§ **TASK DETAILS**
Check each line of the data below for the string "false", then report how many lines have it and nothing else.

§ **AVAILABLE DATA**

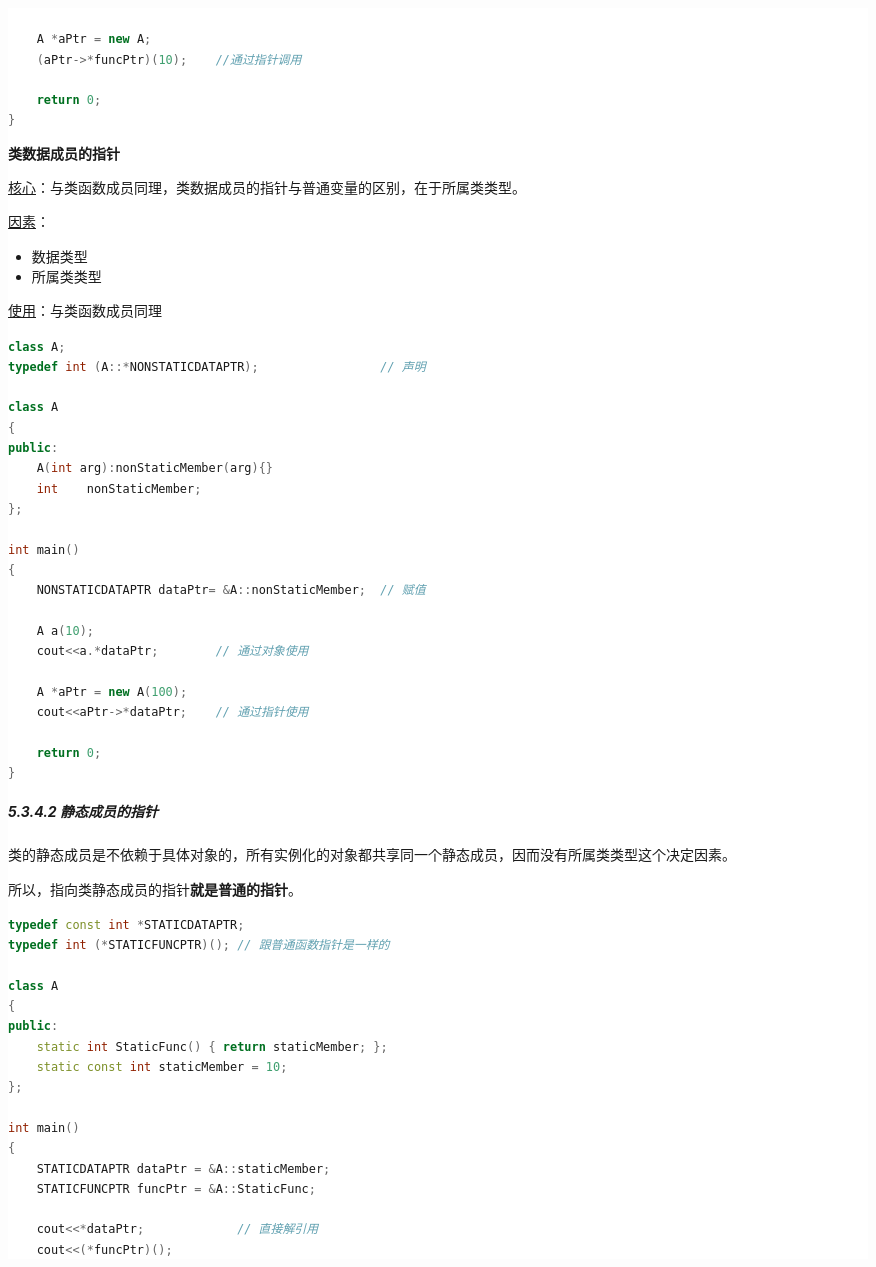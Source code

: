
 ```c++

    A *aPtr = new A;
    (aPtr->*funcPtr)(10);    //通过指针调用

    return 0;
}
```

**类数据成员的指针**

<u>核心</u>：与类函数成员同理，类数据成员的指针与普通变量的区别，在于所属类类型。

<u>因素</u>：

* 数据类型
* 所属类类型

<u>使用</u>：与类函数成员同理

```c++
class A;
typedef int (A::*NONSTATICDATAPTR);        			// 声明

class A
{
public:
    A(int arg):nonStaticMember(arg){}
    int    nonStaticMember;
};

int main()
{
    NONSTATICDATAPTR dataPtr= &A::nonStaticMember;	// 赋值
    
    A a(10);
    cout<<a.*dataPtr;        // 通过对象使用

    A *aPtr = new A(100);
    cout<<aPtr->*dataPtr;    // 通过指针使用

    return 0;
}
```

##### 5.3.4.2 静态成员的指针

类的静态成员是不依赖于具体对象的，所有实例化的对象都共享同一个静态成员，因而没有所属类类型这个决定因素。

所以，指向类静态成员的指针**就是普通的指针**。

```c++
typedef const int *STATICDATAPTR;    
typedef int (*STATICFUNCPTR)();	// 跟普通函数指针是一样的

class A
{
public:
    static int StaticFunc() { return staticMember; };
    static const int staticMember = 10;
};

int main()
{
    STATICDATAPTR dataPtr = &A::staticMember;
    STATICFUNCPTR funcPtr = &A::StaticFunc;
    
    cout<<*dataPtr;            	// 直接解引用
    cout<<(*funcPtr)();    
```
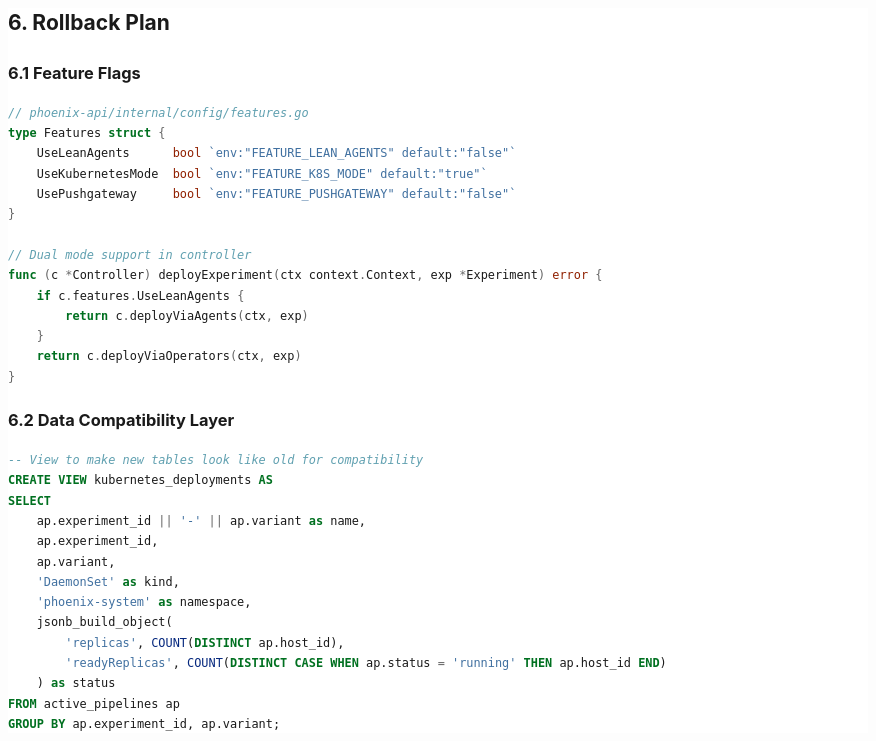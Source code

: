 ## 6. Rollback Plan

### 6.1 Feature Flags

```go
// phoenix-api/internal/config/features.go
type Features struct {
    UseLeanAgents      bool `env:"FEATURE_LEAN_AGENTS" default:"false"`
    UseKubernetesMode  bool `env:"FEATURE_K8S_MODE" default:"true"`
    UsePushgateway     bool `env:"FEATURE_PUSHGATEWAY" default:"false"`
}

// Dual mode support in controller
func (c *Controller) deployExperiment(ctx context.Context, exp *Experiment) error {
    if c.features.UseLeanAgents {
        return c.deployViaAgents(ctx, exp)
    }
    return c.deployViaOperators(ctx, exp)
}
```

### 6.2 Data Compatibility Layer

```sql
-- View to make new tables look like old for compatibility
CREATE VIEW kubernetes_deployments AS
SELECT 
    ap.experiment_id || '-' || ap.variant as name,
    ap.experiment_id,
    ap.variant,
    'DaemonSet' as kind,
    'phoenix-system' as namespace,
    jsonb_build_object(
        'replicas', COUNT(DISTINCT ap.host_id),
        'readyReplicas', COUNT(DISTINCT CASE WHEN ap.status = 'running' THEN ap.host_id END)
    ) as status
FROM active_pipelines ap
GROUP BY ap.experiment_id, ap.variant;
```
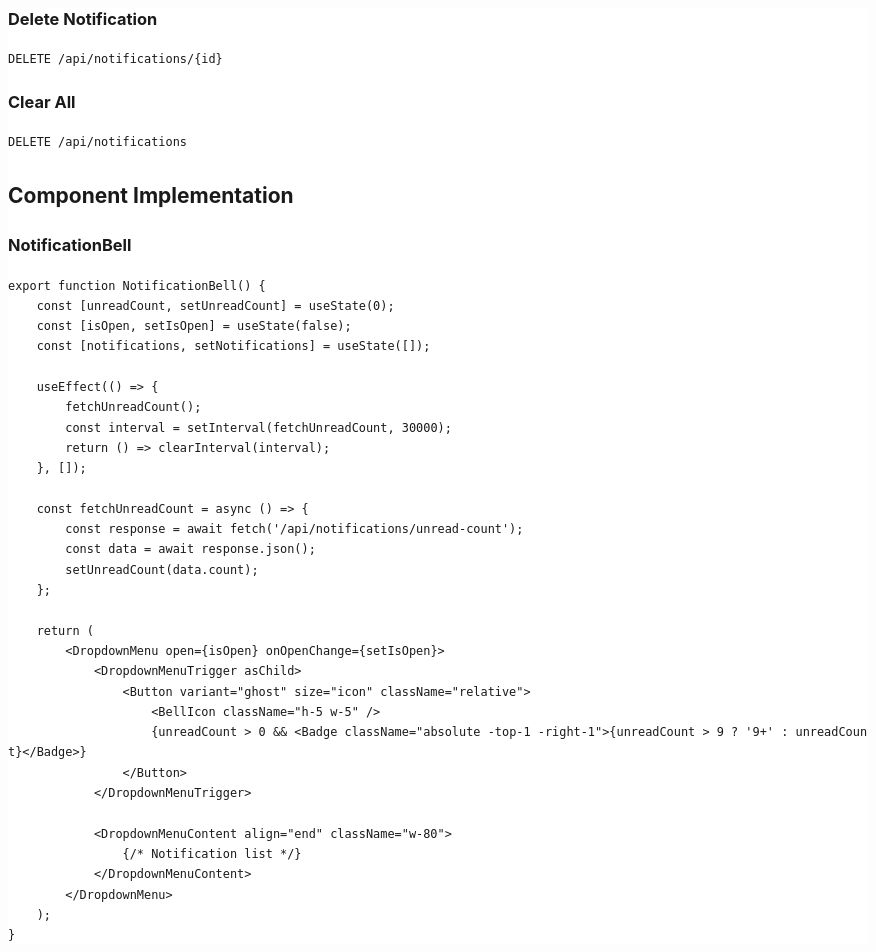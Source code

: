 ### Delete Notification

```
DELETE /api/notifications/{id}
```

### Clear All

```
DELETE /api/notifications
```

## Component Implementation

### NotificationBell

```tsx
export function NotificationBell() {
    const [unreadCount, setUnreadCount] = useState(0);
    const [isOpen, setIsOpen] = useState(false);
    const [notifications, setNotifications] = useState([]);

    useEffect(() => {
        fetchUnreadCount();
        const interval = setInterval(fetchUnreadCount, 30000);
        return () => clearInterval(interval);
    }, []);

    const fetchUnreadCount = async () => {
        const response = await fetch('/api/notifications/unread-count');
        const data = await response.json();
        setUnreadCount(data.count);
    };

    return (
        <DropdownMenu open={isOpen} onOpenChange={setIsOpen}>
            <DropdownMenuTrigger asChild>
                <Button variant="ghost" size="icon" className="relative">
                    <BellIcon className="h-5 w-5" />
                    {unreadCount > 0 && <Badge className="absolute -top-1 -right-1">{unreadCount > 9 ? '9+' : unreadCount}</Badge>}
                </Button>
            </DropdownMenuTrigger>

            <DropdownMenuContent align="end" className="w-80">
                {/* Notification list */}
            </DropdownMenuContent>
        </DropdownMenu>
    );
}
```
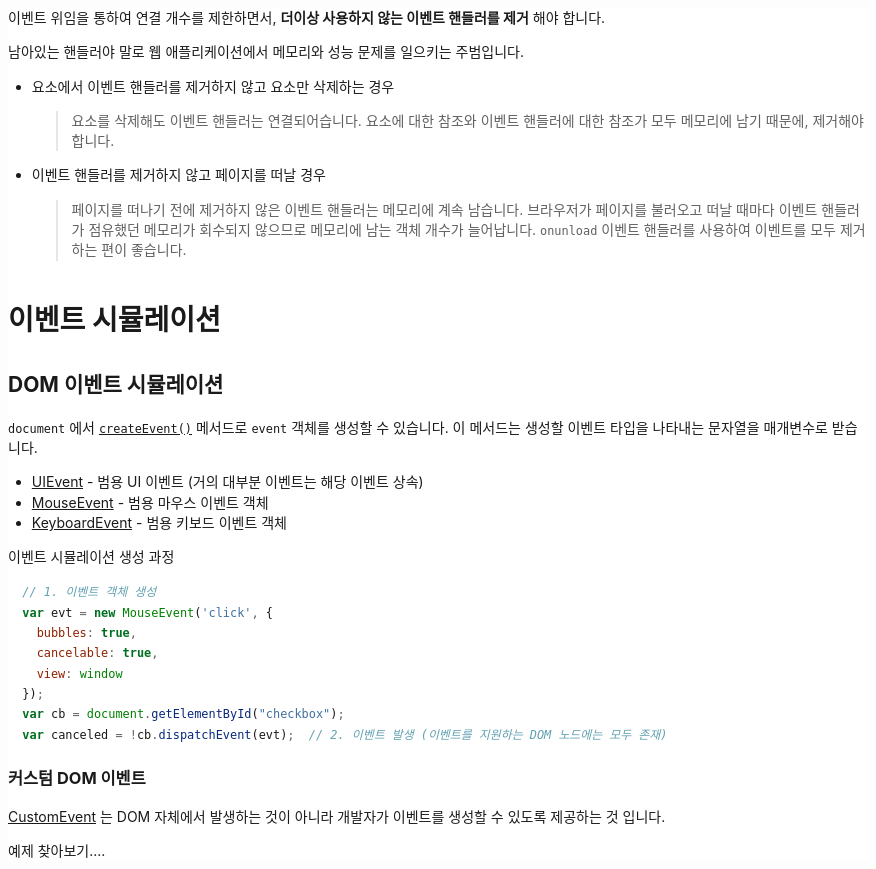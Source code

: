 이벤트 위임을 통하여 연결 개수를 제한하면서, **더이상 사용하지 않는 이벤트 핸들러를 제거** 해야 합니다.

남아있는 핸들러야 말로 웹 애플리케이션에서 메모리와 성능 문제를 일으키는 주범입니다.

* 요소에서 이벤트 핸들러를 제거하지 않고 요소만 삭제하는 경우
  > 요소를 삭제해도 이벤트 핸들러는 연결되어습니다. 요소에 대한 참조와 이벤트 핸들러에 대한 참조가 모두 메모리에 남기 때문에, 제거해야 합니다.
* 이벤트 핸들러를 제거하지 않고 페이지를 떠날 경우
  > 페이지를 떠나기 전에 제거하지 않은 이벤트 핸들러는 메모리에 계속 남습니다.
  > 브라우저가 페이지를 불러오고 떠날 때마다 이벤트 핸들러가 점유했던 메모리가 회수되지 않으므로 메모리에 남는 객체 개수가 늘어납니다.
  > `onunload` 이벤트 핸들러를 사용하여 이벤트를 모두 제거하는 편이 좋습니다.

# 이벤트 시뮬레이션

## DOM 이벤트 시뮬레이션


`document` 에서 [`createEvent()`](https://developer.mozilla.org/en-US/docs/Web/API/Document/createEvent) 메서드로 `event` 객체를 생성할 수 있습니다. 이 메서드는 생성할 이벤트 타입을 나타내는 문자열을 매개변수로 받습니다. 

* [UIEvent](https://developer.mozilla.org/en-US/docs/Web/API/UIEvent) - 범용 UI 이벤트 (거의 대부분 이벤트는 해당 이벤트 상속)
* [MouseEvent](https://developer.mozilla.org/en-US/docs/Web/API/MouseEvent) - 범용 마우스 이벤트 객체
* [KeyboardEvent](https://developer.mozilla.org/en-US/docs/Web/API/KeyboardEvent) - 범용 키보드 이벤트 객체

이벤트 시뮬레이션 생성 과정
``` js
  // 1. 이벤트 객체 생성
  var evt = new MouseEvent('click', {
    bubbles: true,
    cancelable: true,
    view: window
  });
  var cb = document.getElementById("checkbox");
  var canceled = !cb.dispatchEvent(evt);  // 2. 이벤트 발생 (이벤트를 지원하는 DOM 노드에는 모두 존재)
```

### 커스텀 DOM 이벤트

[CustomEvent](https://developer.mozilla.org/en-US/docs/Web/API/CustomEvent) 는 DOM 자체에서 발생하는 것이 아니라 개발자가 이벤트를 생성할 수 있도록 제공하는 것 입니다. 


예제 찾아보기....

§ **PROBLEM SOLUTION**
3